* [Prompt]:
Take the lines below beginning at the line that has "3600 sec, and" and stopping after the line that has "1. Get all ipv4address", and print them exactly as they are, with no other lines.

Dataset excerpts:
++++++++

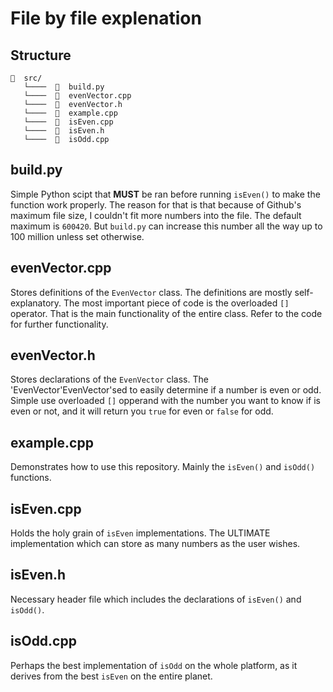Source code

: # File by file explenation

## Structure
```
📂  src/
   └────  📄  build.py
   └────  📄  evenVector.cpp
   └────  📄  evenVector.h
   └────  📄  example.cpp
   └────  📄  isEven.cpp
   └────  📄  isEven.h
   └────  📄  isOdd.cpp
```

## build.py

Simple Python scipt that **MUST** be ran before running `isEven()` to make the function work properly. The reason for that is that because of Github's maximum file size, I couldn't fit more numbers into the file. The default maximum is `600420`. But `build.py` can increase this number all the way up to 100 million unless set otherwise.

## evenVector.cpp
Stores definitions of the `EvenVector` class. The definitions are mostly self-explanatory. The most important piece of code is the overloaded `[]` operator. That is the main functionality of the entire class. Refer to the code for further functionality.

## evenVector.h
Stores declarations of the `EvenVector` class. The 'EvenVector'EvenVector'sed to easily determine if a number is even or odd. Simple use overloaded `[]` opperand with the number you want to know if is even or not, and it will return you `true` for even or `false` for odd.

## example.cpp

Demonstrates how to use this repository. Mainly the `isEven()` and `isOdd()` functions.

## isEven.cpp

Holds the holy grain of `isEven` implementations. The ULTIMATE implementation which can store as many numbers as the user wishes.

## isEven.h

Necessary header file which includes the declarations of `isEven()` and `isOdd()`.

## isOdd.cpp

Perhaps the best implementation of `isOdd` on the whole platform, as it derives from the best `isEven` on the entire planet.
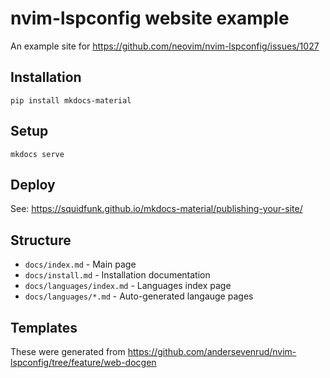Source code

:# nvim-lspconfig website example

An example site for https://github.com/neovim/nvim-lspconfig/issues/1027

## Installation

```shell
pip install mkdocs-material
```

## Setup

```shell
mkdocs serve
```

## Deploy

See: https://squidfunk.github.io/mkdocs-material/publishing-your-site/

## Structure

* `docs/index.md` - Main page
* `docs/install.md` - Installation documentation
* `docs/languages/index.md` - Languages index page
* `docs/languages/*.md` - Auto-generated langauge pages

## Templates

These were generated from https://github.com/andersevenrud/nvim-lspconfig/tree/feature/web-docgen
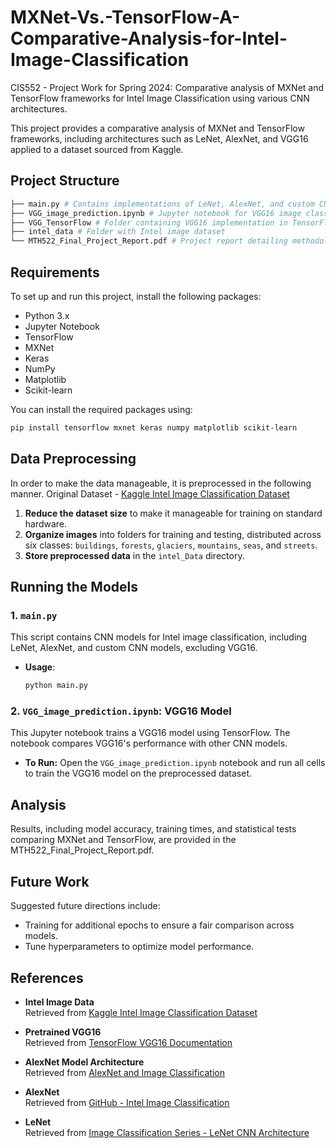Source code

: # MXNet-Vs.-TensorFlow-A-Comparative-Analysis-for-Intel-Image-Classification
CIS552 - Project Work for Spring 2024: Comparative analysis of MXNet and TensorFlow frameworks for Intel Image Classification using various CNN architectures.

This project provides a comparative analysis of MXNet and TensorFlow frameworks, including architectures such as LeNet, AlexNet, and VGG16 applied to a dataset sourced from Kaggle.

## Project Structure

```bash
├── main.py # Contains implementations of LeNet, AlexNet, and custom CNN models
├── VGG_image_prediction.ipynb # Jupyter notebook for VGG16 image classification using TensorFlow
├── VGG_TensorFlow # Folder containing VGG16 implementation in TensorFlow
├── intel_data # Folder with Intel image dataset
└── MTH522_Final_Project_Report.pdf # Project report detailing methodology, results, and analysis
```

## Requirements

To set up and run this project, install the following packages:

- Python 3.x
- Jupyter Notebook
- TensorFlow
- MXNet
- Keras
- NumPy
- Matplotlib
- Scikit-learn

You can install the required packages using:

```bash
pip install tensorflow mxnet keras numpy matplotlib scikit-learn
```

## Data Preprocessing
In order to make the data manageable, it is preprocessed in the following manner. Original Dataset - [Kaggle Intel Image Classification Dataset](https://www.kaggle.com/puneet6060/intel-image-classification)
1. **Reduce the dataset size** to make it manageable for training on standard hardware.
2. **Organize images** into folders for training and testing, distributed across six classes: `buildings`, `forests`, `glaciers`, `mountains`, `seas`, and `streets`.
3. **Store preprocessed data** in the `intel_Data` directory.

## Running the Models

### 1. `main.py`
This script contains CNN models for Intel image classification, including LeNet, AlexNet, and custom CNN models, excluding VGG16.

- **Usage**:
  ```bash
  python main.py
  ```

### 2. `VGG_image_prediction.ipynb`: VGG16 Model
This Jupyter notebook trains a VGG16 model using TensorFlow. The notebook compares VGG16's performance with other CNN models.

- **To Run:** Open the `VGG_image_prediction.ipynb` notebook and run all cells to train the VGG16 model on the preprocessed dataset.
  
## Analysis
Results, including model accuracy, training times, and statistical tests comparing MXNet and TensorFlow, are provided in the MTH522_Final_Project_Report.pdf.

## Future Work
Suggested future directions include:

- Training for additional epochs to ensure a fair comparison across models.
- Tune hyperparameters to optimize model performance.

## References

- **Intel Image Data**  
  Retrieved from [Kaggle Intel Image Classification Dataset](https://www.kaggle.com/puneet6060/intel-image-classification)

- **Pretrained VGG16**  
  Retrieved from [TensorFlow VGG16 Documentation](https://www.tensorflow.org/api_docs/python/tf/keras/applications/VGG16)

- **AlexNet Model Architecture**  
  Retrieved from [AlexNet and Image Classification](https://www.example.com/alexnet-architecture)

- **AlexNet**  
  Retrieved from [GitHub - Intel Image Classification](https://www.github.com/intel-image-classification)

- **LeNet**  
  Retrieved from [Image Classification Series - LeNet CNN Architecture](https://www.example.com/lenet-architecture)

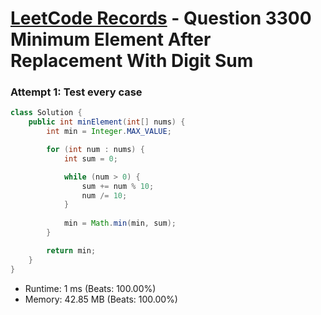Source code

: # [LeetCode Records](../../README.md) - Question 3300 Minimum Element After Replacement With Digit Sum

### Attempt 1: Test every case
```java
class Solution {
    public int minElement(int[] nums) {
        int min = Integer.MAX_VALUE;

        for (int num : nums) {
            int sum = 0;

            while (num > 0) {
                sum += num % 10;
                num /= 10;
            }
            
            min = Math.min(min, sum);
        }

        return min;
    }
}
```
- Runtime: 1 ms (Beats: 100.00%)
- Memory: 42.85 MB (Beats: 100.00%)

<br>
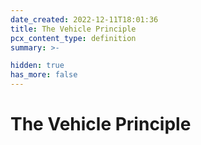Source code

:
```yaml
---
date_created: 2022-12-11T18:01:36
title: The Vehicle Principle
pcx_content_type: definition
summary: >-

hidden: true
has_more: false
---
```


# The Vehicle Principle
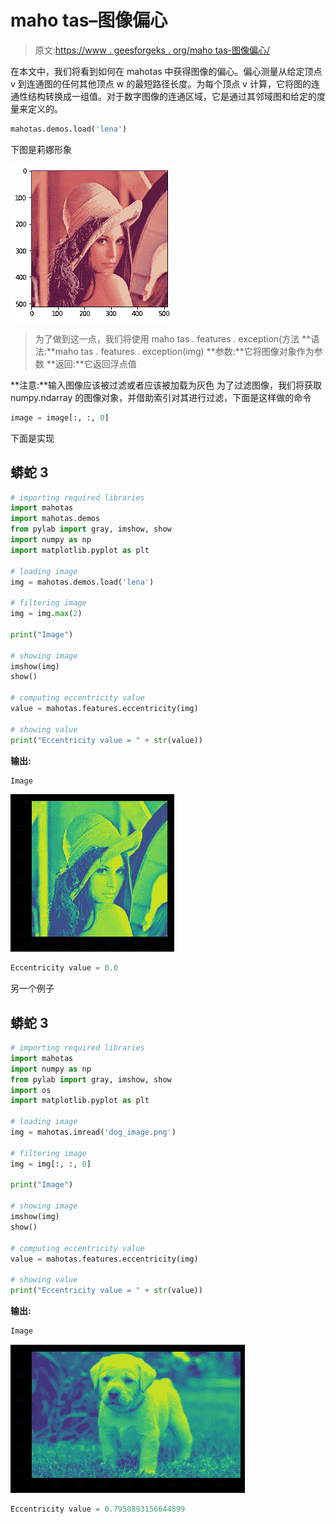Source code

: # maho tas–图像偏心

> 原文:[https://www . geesforgeks . org/maho tas-图像偏心/](https://www.geeksforgeeks.org/mahotas-eccentricity-of-image/)

在本文中，我们将看到如何在 mahotas 中获得图像的偏心。偏心测量从给定顶点 v 到连通图的任何其他顶点 w 的最短路径长度。为每个顶点 v 计算，它将图的连通性结构转换成一组值。对于数字图像的连通区域，它是通过其邻域图和给定的度量来定义的。

```py
mahotas.demos.load('lena')
```

下图是莉娜形象

![](img/c6cf4d1584ad896c98148d7fd44b7f25.png)

> 为了做到这一点，我们将使用 maho tas . features . exception(方法
> **语法:**maho tas . features . exception(img)
> **参数:**它将图像对象作为参数
> **返回:**它返回浮点值

**注意:**输入图像应该被过滤或者应该被加载为灰色
为了过滤图像，我们将获取 numpy.ndarray 的图像对象，并借助索引对其进行过滤，下面是这样做的命令

```py
image = image[:, :, 0]
```

下面是实现

## 蟒蛇 3

```py
# importing required libraries
import mahotas
import mahotas.demos
from pylab import gray, imshow, show
import numpy as np
import matplotlib.pyplot as plt

# loading image
img = mahotas.demos.load('lena')

# filtering image
img = img.max(2)

print("Image")

# showing image
imshow(img)
show()

# computing eccentricity value
value = mahotas.features.eccentricity(img)

# showing value
print("Eccentricity value = " + str(value))
```

**输出:**

```py
Image
```

![](img/7e2a2e3e4e2c7d3717764f78ddb13263.png)

```py
Eccentricity value = 0.0
```

另一个例子

## 蟒蛇 3

```py
# importing required libraries
import mahotas
import numpy as np
from pylab import gray, imshow, show
import os
import matplotlib.pyplot as plt

# loading image
img = mahotas.imread('dog_image.png')

# filtering image
img = img[:, :, 0]

print("Image")

# showing image
imshow(img)
show()

# computing eccentricity value
value = mahotas.features.eccentricity(img)

# showing value
print("Eccentricity value = " + str(value))
```

**输出:**

```py
Image
```

![](img/69c070b367f54d4895c9b3e679a941a7.png)

```py
Eccentricity value = 0.7950893156644899
```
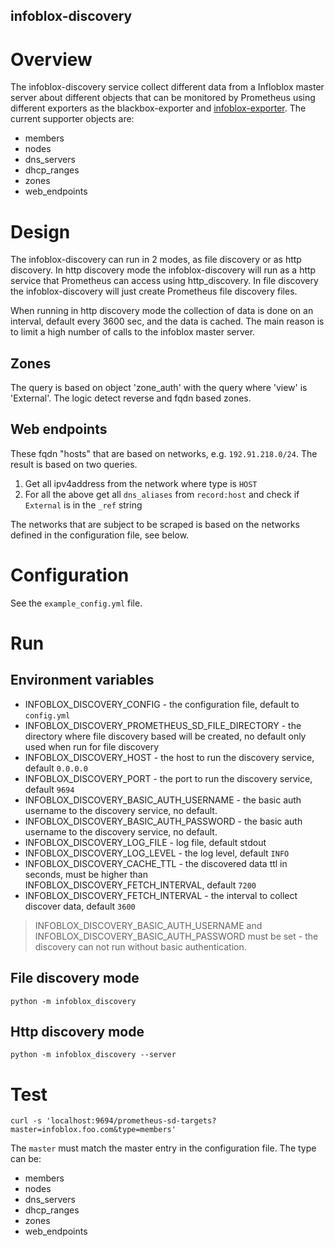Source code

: infoblox-discovery
---------------------

# Overview
The infoblox-discovery service collect different data from a Infloblox master server about
different objects that can be monitored by Prometheus using different exporters as the 
blackbox-exporter and [infoblox-exporter](https://github.com/thenodon/infoblox-exporter). 
The current supporter objects are:
- members
- nodes
- dns_servers
- dhcp_ranges
- zones
- web_endpoints


# Design
The infoblox-discovery can run in 2 modes, as file discovery or as http discovery.
In http discovery mode the infoblox-discovery will run as a http service that Prometheus can
access using http_discovery.
In file discovery the infoblox-discovery will just create Prometheus file discovery files.

When running in http discovery mode the collection of data is done on an interval, default every
3600 sec, and the data is cached. The main reason is to limit a high number of calls to the 
infoblox master server.

## Zones
The query is based on object 'zone_auth' with the query where 'view' is 'External'.
The logic detect reverse and fqdn based zones.

## Web endpoints
These fqdn "hosts" that are based on networks, e.g. `192.91.218.0/24`. 
The result is based on two queries.
1. Get all ipv4address from the network where type is `HOST`
2. For all the above get all `dns_aliases` from `record:host` and check if `External` is in the
`_ref` string

The networks that are subject to be scraped is based on the networks defined in the 
configuration file, see below.

# Configuration
See the `example_config.yml` file.


# Run 
## Environment variables 
- INFOBLOX_DISCOVERY_CONFIG - the configuration file, default to `config.yml`
- INFOBLOX_DISCOVERY_PROMETHEUS_SD_FILE_DIRECTORY - the directory where file discovery based 
will be created, no default only used when run for file discovery
- INFOBLOX_DISCOVERY_HOST - the host to run the discovery service, default `0.0.0.0`
- INFOBLOX_DISCOVERY_PORT - the port to run the discovery service, default `9694`
- INFOBLOX_DISCOVERY_BASIC_AUTH_USERNAME - the basic auth username to the discovery service, no default.
- INFOBLOX_DISCOVERY_BASIC_AUTH_PASSWORD - the basic auth username to the discovery service, no default.
- INFOBLOX_DISCOVERY_LOG_FILE - log file, default stdout
- INFOBLOX_DISCOVERY_LOG_LEVEL - the log level, default `INFO`
- INFOBLOX_DISCOVERY_CACHE_TTL - the discovered data ttl in seconds, must be higher than 
INFOBLOX_DISCOVERY_FETCH_INTERVAL, default `7200`
- INFOBLOX_DISCOVERY_FETCH_INTERVAL - the interval to collect discover data, default `3600`   

> INFOBLOX_DISCOVERY_BASIC_AUTH_USERNAME and INFOBLOX_DISCOVERY_BASIC_AUTH_PASSWORD must
> be set - the discovery can not run without basic authentication.

## File discovery mode
```shell
python -m infoblox_discovery
```
## Http discovery mode
```shell
python -m infoblox_discovery --server
```

# Test 
```shell
curl -s 'localhost:9694/prometheus-sd-targets?master=infoblox.foo.com&type=members'
```
The `master` must match the master entry in the configuration file.
The type can be:
- members
- nodes
- dns_servers
- dhcp_ranges
- zones
- web_endpoints
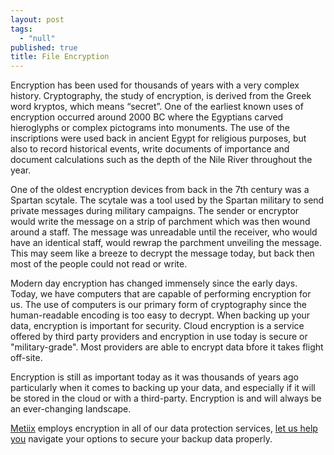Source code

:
 ```yaml
---
layout: post
tags: 
  - "null"
published: true
title: File Encryption
---
```





Encryption has been used for thousands of years with a very complex history.  Cryptography, the study of encryption, is derived from the Greek word kryptos, which means “secret”.  One of the earliest known uses of encryption occurred around 2000 BC where the Egyptians carved hieroglyphs or complex pictograms into monuments.   The use of the inscriptions were used back in ancient Egypt for religious purposes, but also to record historical events, write documents of importance and document calculations such as the depth of the Nile River throughout the year.

One of the oldest encryption devices from back in the 7th century was a Spartan scytale.  The scytale was a tool used by the Spartan military to send private messages during military campaigns.   The sender or encryptor would write the message on a strip of parchment which was then wound around a staff.  The message was unreadable until the receiver, who would have an identical staff, would rewrap the parchment unveiling the message. This may seem like a breeze to decrypt the message today, but back then most of the people could not read or write.

Modern day encryption has changed immensely since the early days. Today, we have computers that are capable of performing encryption for us. The use of computers is our primary form of cryptography since the human-readable encoding is too easy to decrypt. When backing up your data, encryption is important for security.  Cloud encryption is a service offered by third party providers and encryption in use today is secure or "military-grade". Most providers are able to encrypt data bfore it takes flight off-site.  

Encryption is still as important today as it was thousands of years ago particularly when it comes to backing up your data, and especially if it will be stored in the cloud or with a third-party.  Encryption is and will always be an ever-changing landscape.
 
[Metiix](http://www.metiix.com/ "Metiix Encrypted Backup Software") employs encryption in all of our data protection services, [let us help you](http://www.metiix.com/contact-us "Contact Metiix services") navigate your options to secure your backup data properly.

++++++++

* [Answer to this task]:
3600 sec, and the data is cached. The main reason is to limit a high number of calls to the 
infoblox master server.

## Zones
The query is based on object 'zone_auth' with the query where 'view' is 'External'.
The logic detect reverse and fqdn based zones.

## Web endpoints
These fqdn "hosts" that are based on networks, e.g. `192.91.218.0/24`. 
The result is based on two queries.
1. Get all ipv4address from the network where type is `HOST`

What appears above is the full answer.